I started to laugh at myself with my silly 'nifty-fifty' lens.

"Hey, who'ya with?!" shouts one of trapped photographers. I reached into my wallet and gave the guy one of my Flickr calling cards; I guess I could have told the guy that I'm married these days.

He said I look like some Russian photog he worked with the other night by the World Trade Center.

Whatever.

Sunday, January 28, 2007

Open Lot To The Past


Open Lot To The Past
Originally uploaded by Runs With Scissors.
There aren't many empty lots like this left in New York City, yet once upon a time there were many. Sometimes, in some neighborhoods they were all that could be seen.

Given all that has changed in my city in the last 20 or so years, a certain part of me wants to save a few of these lots; a place or two to commemorate the lousy past. It could be like a monument that make us say to ourselves, "I remember when Howard Cosell told the world, The Bronx is burning".
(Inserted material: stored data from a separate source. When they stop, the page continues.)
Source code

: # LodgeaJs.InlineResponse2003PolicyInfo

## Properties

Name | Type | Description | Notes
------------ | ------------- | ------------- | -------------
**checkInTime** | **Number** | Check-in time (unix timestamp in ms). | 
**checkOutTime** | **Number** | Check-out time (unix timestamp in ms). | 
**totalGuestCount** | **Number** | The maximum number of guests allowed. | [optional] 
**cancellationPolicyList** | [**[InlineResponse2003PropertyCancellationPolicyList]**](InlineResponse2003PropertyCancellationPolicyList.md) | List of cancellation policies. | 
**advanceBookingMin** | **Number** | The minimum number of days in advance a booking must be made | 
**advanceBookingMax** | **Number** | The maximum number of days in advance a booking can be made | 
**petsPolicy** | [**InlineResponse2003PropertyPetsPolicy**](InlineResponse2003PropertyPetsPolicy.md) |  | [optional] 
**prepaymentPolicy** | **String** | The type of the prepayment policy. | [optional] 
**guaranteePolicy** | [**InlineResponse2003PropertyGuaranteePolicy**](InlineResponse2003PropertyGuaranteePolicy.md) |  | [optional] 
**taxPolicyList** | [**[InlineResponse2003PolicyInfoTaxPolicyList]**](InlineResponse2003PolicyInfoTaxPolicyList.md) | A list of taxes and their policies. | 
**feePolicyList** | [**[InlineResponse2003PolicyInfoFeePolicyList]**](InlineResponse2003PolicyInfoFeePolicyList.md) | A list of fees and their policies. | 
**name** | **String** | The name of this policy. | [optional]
The strongest memory I have when I approach this lot on my way to yoga each Saturday is when I was a reckless teen hanging out on the Lower East Side's Alphabet City. There at a party in the dead of winter, sweaty bodies dancing to the Tom Tom Club in a dark, steamy living room. I took a moment to go out to the fire escape for some air and to let the acid kick in.
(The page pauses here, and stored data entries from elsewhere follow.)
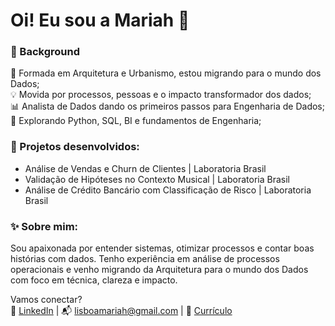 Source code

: # Oi! Eu sou a Mariah 👋

### 📖 Background

🎯 Formada em Arquitetura e Urbanismo, estou migrando para o mundo dos Dados; <br>
💡 Movida por processos, pessoas e o impacto transformador dos dados; <br>
📊 Analista de Dados dando os primeiros passos para Engenharia de Dados;    
🚀 Explorando Python, SQL, BI e fundamentos de Engenharia;

### 🔨 Projetos desenvolvidos:
- Análise de Vendas e Churn de Clientes | Laboratoria Brasil
- Validação de Hipóteses no Contexto Musical | Laboratoria Brasil
- Análise de Crédito Bancário com Classificação de Risco | Laboratoria Brasil

### ✨ Sobre mim:
Sou apaixonada por entender sistemas, otimizar processos e contar boas histórias com dados.
Tenho experiência em análise de processos operacionais e venho migrando da Arquitetura para
o mundo dos Dados com foco em técnica, clareza e impacto.

Vamos conectar?  
💼 [LinkedIn](https://www.linkedin.com/in/mariahlisboa/) | 📬 lisboamariah@gmail.com | 📄 [Currículo](https://docs.google.com/document/d/1JCiJhkkG7DnOZkVv557r3d88ea5hH7PiWJiJOUwZ0ds/edit?usp=sharing)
The rear view of the building was nothing but an empty lot. Imagine if you will, an entire New York City block with just a building or two on it! Laugh if you want, but I was there as the glass reflected up from the overgrown weeds. I saw the glimmering become an ocean with large waves splashing up against the tenement I was in.

You can't have my memory, they ripped out the weeds, dug a big hole and built their luxury lofts on top of those waves.

The Bronx may not be burning, but my memories live on.